● **Data excerpts**:

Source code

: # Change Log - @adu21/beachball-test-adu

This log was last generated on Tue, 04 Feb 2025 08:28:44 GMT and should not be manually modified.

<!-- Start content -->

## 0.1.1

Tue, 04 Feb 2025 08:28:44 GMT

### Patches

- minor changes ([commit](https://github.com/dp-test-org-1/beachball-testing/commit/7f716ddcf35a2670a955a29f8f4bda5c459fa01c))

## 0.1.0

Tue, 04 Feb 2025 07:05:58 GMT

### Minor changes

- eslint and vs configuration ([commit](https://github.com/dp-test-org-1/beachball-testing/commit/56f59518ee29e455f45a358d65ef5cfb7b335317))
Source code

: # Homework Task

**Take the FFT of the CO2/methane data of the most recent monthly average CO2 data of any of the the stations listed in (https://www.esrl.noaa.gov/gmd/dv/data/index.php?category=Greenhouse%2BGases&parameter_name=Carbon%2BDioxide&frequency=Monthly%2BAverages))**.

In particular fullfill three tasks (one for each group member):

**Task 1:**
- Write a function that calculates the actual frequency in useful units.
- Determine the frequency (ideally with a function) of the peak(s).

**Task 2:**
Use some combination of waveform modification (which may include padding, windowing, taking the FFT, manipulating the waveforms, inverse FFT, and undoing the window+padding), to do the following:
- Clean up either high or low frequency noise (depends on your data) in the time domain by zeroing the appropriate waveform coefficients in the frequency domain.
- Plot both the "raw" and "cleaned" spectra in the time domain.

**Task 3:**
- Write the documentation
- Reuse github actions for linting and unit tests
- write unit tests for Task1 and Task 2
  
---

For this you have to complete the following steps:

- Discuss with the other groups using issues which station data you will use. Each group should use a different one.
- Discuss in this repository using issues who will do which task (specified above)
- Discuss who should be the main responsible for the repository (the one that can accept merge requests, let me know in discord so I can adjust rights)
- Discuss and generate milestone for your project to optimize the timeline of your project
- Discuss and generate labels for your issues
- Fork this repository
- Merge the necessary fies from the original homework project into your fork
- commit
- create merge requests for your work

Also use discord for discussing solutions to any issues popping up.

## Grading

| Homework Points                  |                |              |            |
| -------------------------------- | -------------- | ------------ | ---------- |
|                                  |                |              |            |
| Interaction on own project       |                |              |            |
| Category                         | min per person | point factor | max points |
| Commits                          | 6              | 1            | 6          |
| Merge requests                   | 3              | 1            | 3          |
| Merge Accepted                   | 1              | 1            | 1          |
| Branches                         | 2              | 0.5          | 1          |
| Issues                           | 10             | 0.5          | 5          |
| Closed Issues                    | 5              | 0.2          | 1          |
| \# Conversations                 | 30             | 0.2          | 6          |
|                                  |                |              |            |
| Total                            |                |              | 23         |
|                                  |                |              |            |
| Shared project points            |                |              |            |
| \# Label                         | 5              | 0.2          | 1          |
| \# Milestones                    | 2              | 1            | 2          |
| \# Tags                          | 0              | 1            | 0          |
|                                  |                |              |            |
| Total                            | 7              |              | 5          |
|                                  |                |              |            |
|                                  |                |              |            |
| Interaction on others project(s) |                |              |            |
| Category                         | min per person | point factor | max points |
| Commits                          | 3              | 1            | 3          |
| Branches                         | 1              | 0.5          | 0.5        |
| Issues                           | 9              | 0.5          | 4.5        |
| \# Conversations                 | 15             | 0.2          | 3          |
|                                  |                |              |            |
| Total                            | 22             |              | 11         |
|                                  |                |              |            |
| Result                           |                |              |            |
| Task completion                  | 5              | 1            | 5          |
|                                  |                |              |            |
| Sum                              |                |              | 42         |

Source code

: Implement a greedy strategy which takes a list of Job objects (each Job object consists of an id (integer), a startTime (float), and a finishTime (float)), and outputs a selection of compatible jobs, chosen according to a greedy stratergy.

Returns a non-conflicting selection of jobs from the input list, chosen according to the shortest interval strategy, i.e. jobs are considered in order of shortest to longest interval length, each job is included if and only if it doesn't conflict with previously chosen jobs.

● **Exercise details**:
In the listing above, which lines include the string "that"? Return every one of them.

● **The answer**:
- Write a function that calculates the actual frequency in useful units.
- Discuss who should be the main responsible for the repository (the one that can accept merge requests, let me know in discord so I can adjust rights)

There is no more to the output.